Differential profiles of cholinesterase inhibition and neurobehavioral effects in rats exposed to fenamiphos or profenofos

Abstract

The relationship between cholinesterase (ChE) inhibition and neurobehavioral changes was examined using two ChE-inhibiting organophosphorus (OP) pesticides, fenamiphos and profenofos. Both pesticides produce considerable blood ChE inhibition, but relatively little brain inhibition up to almost lethal doses. Interestingly, pronounced neurobehavioral signs were produced by fenamiphos but not profenofos. After a single oral dose, both pesticides greatly inhibited blood ChE (87-98% inhibition), yet whole brain ChE was only inhibited by 9-14% at the highest doses. Fenamiphos produced dose-dependent effects on many behavioral measures. Despite the similar ChE inhibition profile, profenofos produced no observable changes in behavior. Treatment with anticholinergic drugs was used to evaluate the contribution of peripheral versus central ChE inhibition. Scopolamine (SCO) and methylscopolamine (MSC) were used as central/peripheral and peripheral-only cholinergic receptor blockers, respectively, in combination with fenamiphos. Neither drug altered the effects of fenamiphos on ChE inhibition. Some behavioral effects of fenamiphos were blocked or attenuated only by SCO, whereas other effects were blocked by both drugs. These data indicate that some of the pronounced neurobehavioral changes observed following fenamiphos dosing may be centrally mediated (blocked by SCO only), despite the small amount of inhibition of brain ChE. Other behavioral changes may be mediated more peripherally (blocked by both MSC and SCO). To test the hypothesis that regionally specific ChE inhibition may be responsible for these effects, the same dose of fenamiphos used in the previous studies was given and one half of the brain was dissected into regions.

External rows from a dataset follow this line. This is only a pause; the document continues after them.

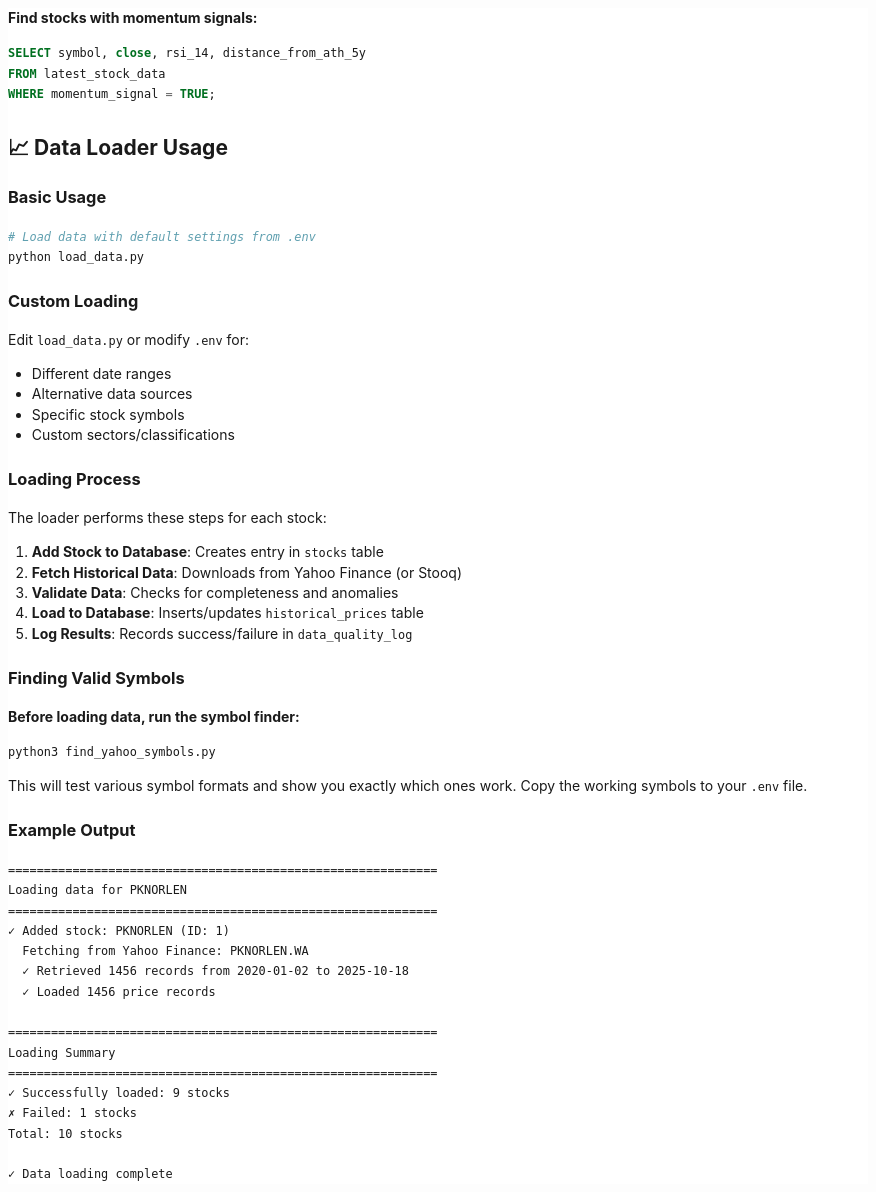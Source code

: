 **Find stocks with momentum signals:**
```sql
SELECT symbol, close, rsi_14, distance_from_ath_5y
FROM latest_stock_data
WHERE momentum_signal = TRUE;
```

## 📈 Data Loader Usage

### Basic Usage

```bash
# Load data with default settings from .env
python load_data.py
```

### Custom Loading

Edit `load_data.py` or modify `.env` for:
- Different date ranges
- Alternative data sources
- Specific stock symbols
- Custom sectors/classifications

### Loading Process

The loader performs these steps for each stock:

1. **Add Stock to Database**: Creates entry in `stocks` table
2. **Fetch Historical Data**: Downloads from Yahoo Finance (or Stooq)
3. **Validate Data**: Checks for completeness and anomalies
4. **Load to Database**: Inserts/updates `historical_prices` table
5. **Log Results**: Records success/failure in `data_quality_log`

### Finding Valid Symbols

**Before loading data, run the symbol finder:**

```bash
python3 find_yahoo_symbols.py
```

This will test various symbol formats and show you exactly which ones work. Copy the working symbols to your `.env` file.

### Example Output

```
============================================================
Loading data for PKNORLEN
============================================================
✓ Added stock: PKNORLEN (ID: 1)
  Fetching from Yahoo Finance: PKNORLEN.WA
  ✓ Retrieved 1456 records from 2020-01-02 to 2025-10-18
  ✓ Loaded 1456 price records

============================================================
Loading Summary
============================================================
✓ Successfully loaded: 9 stocks
✗ Failed: 1 stocks
Total: 10 stocks

✓ Data loading complete
```
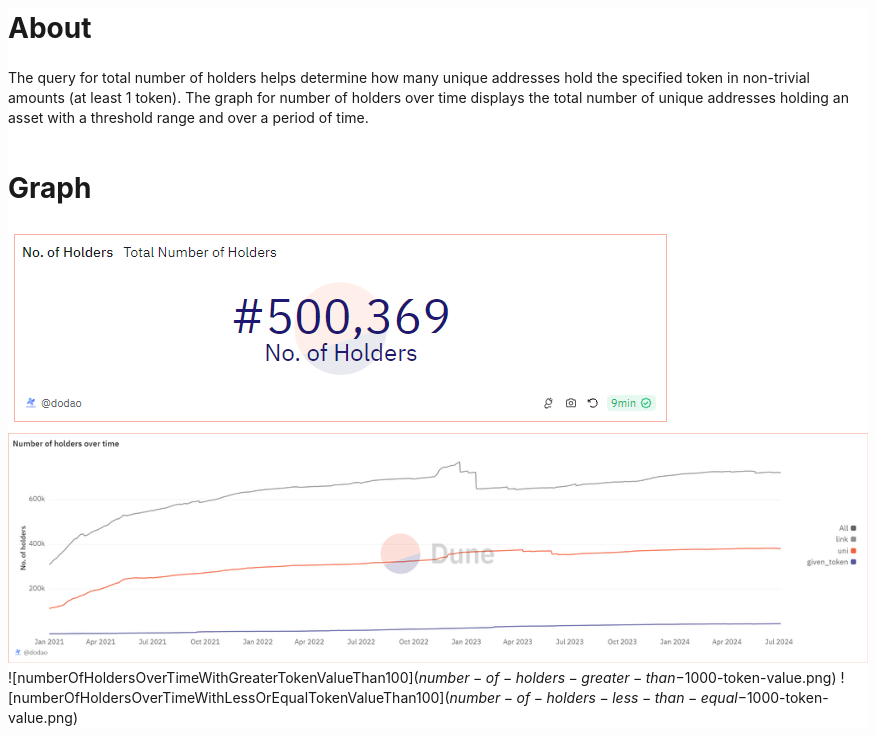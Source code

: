 # About

The query for total number of holders helps determine how many unique addresses hold the specified token in non-trivial amounts (at least 1 token).
The graph for number of holders over time displays the total number of unique addresses holding an asset with a threshold range and over a period of time.

# Graph

![totalNumberOfHolders](total-number-of-holders.png)
![numberOfHoldersOverTime](number-of-holders-over-time.png)
![numberOfHoldersOverTimeWithGreaterTokenValueThan$100](number-of-holders-greater-than-$1000-token-value.png)
![numberOfHoldersOverTimeWithLessOrEqualTokenValueThan$100](number-of-holders-less-than-equal-$1000-token-value.png)
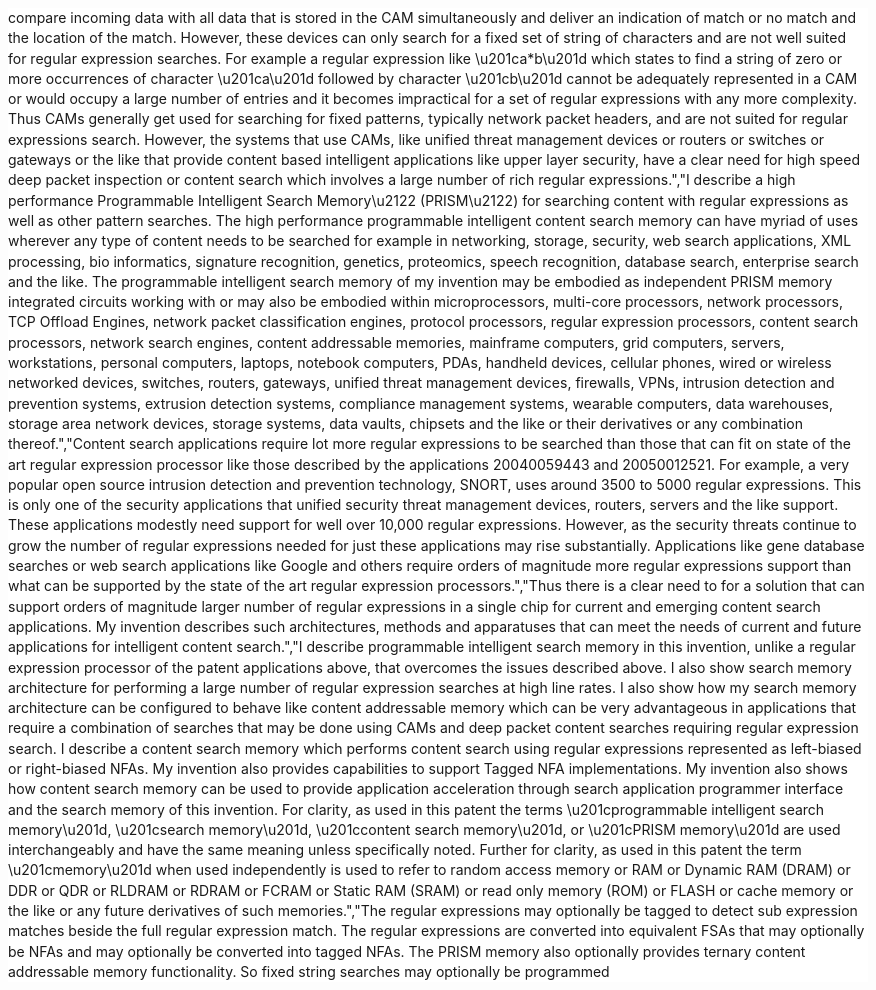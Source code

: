 compare incoming data with all data that is stored in the CAM simultaneously and deliver an indication of match or no match and the location of the match. However, these devices can only search for a fixed set of string of characters and are not well suited for regular expression searches. For example a regular expression like \u201ca*b\u201d which states to find a string of zero or more occurrences of character \u201ca\u201d followed by character \u201cb\u201d cannot be adequately represented in a CAM or would occupy a large number of entries and it becomes impractical for a set of regular expressions with any more complexity. Thus CAMs generally get used for searching for fixed patterns, typically network packet headers, and are not suited for regular expressions search. However, the systems that use CAMs, like unified threat management devices or routers or switches or gateways or the like that provide content based intelligent applications like upper layer security, have a clear need for high speed deep packet inspection or content search which involves a large number of rich regular expressions.","I describe a high performance Programmable Intelligent Search Memory\u2122 (PRISM\u2122) for searching content with regular expressions as well as other pattern searches. The high performance programmable intelligent content search memory can have myriad of uses wherever any type of content needs to be searched for example in networking, storage, security, web search applications, XML processing, bio informatics, signature recognition, genetics, proteomics, speech recognition, database search, enterprise search and the like. The programmable intelligent search memory of my invention may be embodied as independent PRISM memory integrated circuits working with or may also be embodied within microprocessors, multi-core processors, network processors, TCP Offload Engines, network packet classification engines, protocol processors, regular expression processors, content search processors, network search engines, content addressable memories, mainframe computers, grid computers, servers, workstations, personal computers, laptops, notebook computers, PDAs, handheld devices, cellular phones, wired or wireless networked devices, switches, routers, gateways, unified threat management devices, firewalls, VPNs, intrusion detection and prevention systems, extrusion detection systems, compliance management systems, wearable computers, data warehouses, storage area network devices, storage systems, data vaults, chipsets and the like or their derivatives or any combination thereof.","Content search applications require lot more regular expressions to be searched than those that can fit on state of the art regular expression processor like those described by the applications 20040059443 and 20050012521. For example, a very popular open source intrusion detection and prevention technology, SNORT, uses around 3500 to 5000 regular expressions. This is only one of the security applications that unified security threat management devices, routers, servers and the like support. These applications modestly need support for well over 10,000 regular expressions. However, as the security threats continue to grow the number of regular expressions needed for just these applications may rise substantially. Applications like gene database searches or web search applications like Google and others require orders of magnitude more regular expressions support than what can be supported by the state of the art regular expression processors.","Thus there is a clear need to for a solution that can support orders of magnitude larger number of regular expressions in a single chip for current and emerging content search applications. My invention describes such architectures, methods and apparatuses that can meet the needs of current and future applications for intelligent content search.","I describe programmable intelligent search memory in this invention, unlike a regular expression processor of the patent applications above, that overcomes the issues described above. I also show search memory architecture for performing a large number of regular expression searches at high line rates. I also show how my search memory architecture can be configured to behave like content addressable memory which can be very advantageous in applications that require a combination of searches that may be done using CAMs and deep packet content searches requiring regular expression search. I describe a content search memory which performs content search using regular expressions represented as left-biased or right-biased NFAs. My invention also provides capabilities to support Tagged NFA implementations. My invention also shows how content search memory can be used to provide application acceleration through search application programmer interface and the search memory of this invention. For clarity, as used in this patent the terms \u201cprogrammable intelligent search memory\u201d, \u201csearch memory\u201d, \u201ccontent search memory\u201d, or \u201cPRISM memory\u201d are used interchangeably and have the same meaning unless specifically noted. Further for clarity, as used in this patent the term \u201cmemory\u201d when used independently is used to refer to random access memory or RAM or Dynamic RAM (DRAM) or DDR or QDR or RLDRAM or RDRAM or FCRAM or Static RAM (SRAM) or read only memory (ROM) or FLASH or cache memory or the like or any future derivatives of such memories.","The regular expressions may optionally be tagged to detect sub expression matches beside the full regular expression match. The regular expressions are converted into equivalent FSAs that may optionally be NFAs and may optionally be converted into tagged NFAs. The PRISM memory also optionally provides ternary content addressable memory functionality. So fixed string searches may optionally be programmed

There was significant ChE inhibition in the pons and medulla, cerebellum, striatum, hippocampus, and half-brain but not in the rest-of-brain and frontal cortex; however, the magnitude of inhibition was relatively small across the regions measured. Thus, the centrally mediated neurobehavioral effects of fenamiphos could not be explained based on differential regional brain ChE inhibition alone. Despite the low level of brain ChE inhibition, some behavioral effects of fenamiphos were centrally mediated, and there was little regional specificity of ChE inhibition that could account for the behavioral changes observed.